It does walk down the directory tree. When it finds a directory it
creates a new object in the thread work queue for the directory it
found. Threads read off the the queue creating directories in the
destination and copying files to the destination.
>
> You could run oprofile to see where the CPU cycles are being used.
I will do this next time I'm running the copy.
Thanks,
Sean
^ permalink raw reply [flat|nested] 14+ messages in thread
* Re: High CPU Utilization When Copying to Ext4
2011-06-29 13:08 ` Theodore Tso
@ 2011-06-30 0:01 ` Sean McCauliff
2011-06-30 2:33 ` Ted Ts'o
0 siblings, 1 reply; 14+ messages in thread
From: Sean McCauliff @ 2011-06-30 0:01 UTC (permalink / raw)

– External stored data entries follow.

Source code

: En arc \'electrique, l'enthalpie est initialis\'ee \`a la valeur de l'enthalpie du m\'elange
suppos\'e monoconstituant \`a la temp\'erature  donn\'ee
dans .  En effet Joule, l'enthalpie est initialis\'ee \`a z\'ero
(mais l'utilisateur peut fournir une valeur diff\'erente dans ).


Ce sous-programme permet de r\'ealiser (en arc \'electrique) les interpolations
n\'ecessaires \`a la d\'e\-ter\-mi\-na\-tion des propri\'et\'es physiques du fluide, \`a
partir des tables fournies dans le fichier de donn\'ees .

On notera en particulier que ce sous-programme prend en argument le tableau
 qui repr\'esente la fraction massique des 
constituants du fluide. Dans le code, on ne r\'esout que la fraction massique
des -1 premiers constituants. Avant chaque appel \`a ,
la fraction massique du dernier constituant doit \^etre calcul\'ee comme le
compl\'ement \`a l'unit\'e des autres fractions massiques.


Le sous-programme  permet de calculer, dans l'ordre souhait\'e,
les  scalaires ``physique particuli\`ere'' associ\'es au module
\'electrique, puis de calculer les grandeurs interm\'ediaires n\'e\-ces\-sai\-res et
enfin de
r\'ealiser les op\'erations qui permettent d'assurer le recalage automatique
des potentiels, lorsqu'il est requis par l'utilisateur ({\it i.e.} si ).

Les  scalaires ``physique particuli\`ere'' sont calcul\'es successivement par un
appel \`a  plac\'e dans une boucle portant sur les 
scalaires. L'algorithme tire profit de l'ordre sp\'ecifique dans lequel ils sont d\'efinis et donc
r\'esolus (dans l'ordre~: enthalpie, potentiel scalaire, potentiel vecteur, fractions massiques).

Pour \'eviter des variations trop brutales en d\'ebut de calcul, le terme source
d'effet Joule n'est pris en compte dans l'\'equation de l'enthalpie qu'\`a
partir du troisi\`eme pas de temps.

To: Theodore Tso; +Cc: linux-ext4
On 06/29/2011 06:08 AM, Theodore Tso wrote:
>
> On Jun 28, 2011, at 4:20 PM, Mccauliff, Sean D. (ARC-PX)[Lockheed Martin Space OPNS] wrote:
>
>> Last time I benchmarked cp and tar with the respective sparse file options they where extremely slow as they (claim) to identify sparseness by contiguous regions of zeros. This was quite sometime ago so perhaps cp and tar have changed.
>
> How many of your files are sparse? If the source file is not sparse (which you can check by looking at st_blocks and comparing it to the st_size value), and skip calling fiemap in that case.
I already know most of the files are not sparse and can identify them by
the directory name they reside in. So the copy program just does a
straight copy for the non-sparse files without the fiemap trickery.

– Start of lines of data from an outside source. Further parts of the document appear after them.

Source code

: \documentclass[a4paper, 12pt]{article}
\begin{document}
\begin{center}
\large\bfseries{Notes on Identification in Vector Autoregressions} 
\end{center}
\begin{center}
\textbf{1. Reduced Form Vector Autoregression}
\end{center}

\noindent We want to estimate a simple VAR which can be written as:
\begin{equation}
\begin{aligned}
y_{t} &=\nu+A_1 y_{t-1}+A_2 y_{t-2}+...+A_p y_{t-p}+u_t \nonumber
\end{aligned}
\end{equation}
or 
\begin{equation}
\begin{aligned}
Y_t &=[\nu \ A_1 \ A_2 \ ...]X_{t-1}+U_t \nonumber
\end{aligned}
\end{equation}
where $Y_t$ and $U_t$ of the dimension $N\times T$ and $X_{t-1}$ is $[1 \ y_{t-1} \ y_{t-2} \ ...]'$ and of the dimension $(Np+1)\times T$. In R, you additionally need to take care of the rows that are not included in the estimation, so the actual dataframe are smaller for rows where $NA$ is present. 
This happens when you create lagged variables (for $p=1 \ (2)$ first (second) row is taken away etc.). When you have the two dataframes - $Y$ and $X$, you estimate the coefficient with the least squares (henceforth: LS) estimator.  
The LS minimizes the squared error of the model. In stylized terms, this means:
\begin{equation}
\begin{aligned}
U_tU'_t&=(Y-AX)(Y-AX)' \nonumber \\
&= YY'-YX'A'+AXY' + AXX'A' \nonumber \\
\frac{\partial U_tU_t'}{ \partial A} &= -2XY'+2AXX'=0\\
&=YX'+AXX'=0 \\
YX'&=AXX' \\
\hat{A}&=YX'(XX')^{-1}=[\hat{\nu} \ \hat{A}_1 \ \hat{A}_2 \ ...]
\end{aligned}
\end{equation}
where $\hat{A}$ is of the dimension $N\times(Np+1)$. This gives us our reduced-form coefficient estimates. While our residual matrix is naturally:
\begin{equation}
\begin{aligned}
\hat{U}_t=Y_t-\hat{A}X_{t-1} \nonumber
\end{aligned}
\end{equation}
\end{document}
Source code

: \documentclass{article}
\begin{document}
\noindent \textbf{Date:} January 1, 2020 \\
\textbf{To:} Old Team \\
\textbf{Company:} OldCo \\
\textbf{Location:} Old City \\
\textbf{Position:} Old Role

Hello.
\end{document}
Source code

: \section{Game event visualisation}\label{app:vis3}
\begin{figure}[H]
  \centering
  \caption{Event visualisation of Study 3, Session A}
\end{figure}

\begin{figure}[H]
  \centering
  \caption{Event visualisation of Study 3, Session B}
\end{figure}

I've already mentioned that I have about 2M sparse files.
>
> Also, how many times are you calling fiemap per file? Are you calling once per block, or something silly like this?

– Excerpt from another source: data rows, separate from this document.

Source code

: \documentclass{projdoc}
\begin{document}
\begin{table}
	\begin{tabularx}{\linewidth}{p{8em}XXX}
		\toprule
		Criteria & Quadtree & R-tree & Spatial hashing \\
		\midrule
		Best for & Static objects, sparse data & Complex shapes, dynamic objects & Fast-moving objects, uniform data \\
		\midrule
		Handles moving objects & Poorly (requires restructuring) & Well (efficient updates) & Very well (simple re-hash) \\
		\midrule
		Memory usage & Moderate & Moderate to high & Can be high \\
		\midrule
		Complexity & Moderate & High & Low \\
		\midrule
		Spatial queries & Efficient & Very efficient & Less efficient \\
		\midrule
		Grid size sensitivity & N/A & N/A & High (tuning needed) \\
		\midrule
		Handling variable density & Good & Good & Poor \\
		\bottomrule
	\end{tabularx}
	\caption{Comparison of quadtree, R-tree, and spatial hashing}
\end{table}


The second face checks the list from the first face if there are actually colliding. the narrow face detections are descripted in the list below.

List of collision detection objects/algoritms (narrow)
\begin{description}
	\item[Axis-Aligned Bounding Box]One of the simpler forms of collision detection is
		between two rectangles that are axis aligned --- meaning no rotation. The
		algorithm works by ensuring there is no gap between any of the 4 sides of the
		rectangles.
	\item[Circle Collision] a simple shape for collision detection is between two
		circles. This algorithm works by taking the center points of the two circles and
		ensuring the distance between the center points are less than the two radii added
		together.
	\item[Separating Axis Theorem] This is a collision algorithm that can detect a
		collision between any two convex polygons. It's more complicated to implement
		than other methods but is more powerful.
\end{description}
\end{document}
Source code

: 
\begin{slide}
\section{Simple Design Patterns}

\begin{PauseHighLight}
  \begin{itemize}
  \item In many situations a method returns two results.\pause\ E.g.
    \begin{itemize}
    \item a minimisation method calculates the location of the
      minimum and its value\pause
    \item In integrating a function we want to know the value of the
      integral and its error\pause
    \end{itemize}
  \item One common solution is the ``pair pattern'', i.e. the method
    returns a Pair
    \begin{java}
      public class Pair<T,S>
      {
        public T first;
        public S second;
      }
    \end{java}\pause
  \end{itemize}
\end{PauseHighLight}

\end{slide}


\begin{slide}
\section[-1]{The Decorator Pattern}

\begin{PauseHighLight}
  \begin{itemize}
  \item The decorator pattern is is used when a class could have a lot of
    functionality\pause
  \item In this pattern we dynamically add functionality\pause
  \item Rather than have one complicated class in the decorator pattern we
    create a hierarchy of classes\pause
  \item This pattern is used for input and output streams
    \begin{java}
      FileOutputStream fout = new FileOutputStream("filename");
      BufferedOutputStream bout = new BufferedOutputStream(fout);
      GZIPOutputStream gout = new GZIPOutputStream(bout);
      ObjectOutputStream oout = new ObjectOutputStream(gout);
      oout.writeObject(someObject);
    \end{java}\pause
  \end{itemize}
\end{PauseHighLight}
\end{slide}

Twice. Once to get the number of struct fiemap_extent and another time
with the correct number of struct fiemap_extent.
>
> (This is all of the details that should have been in your initial question, by the way.... we're not mind readers, you know. Can you just send a copy of the key parts of your Java code?)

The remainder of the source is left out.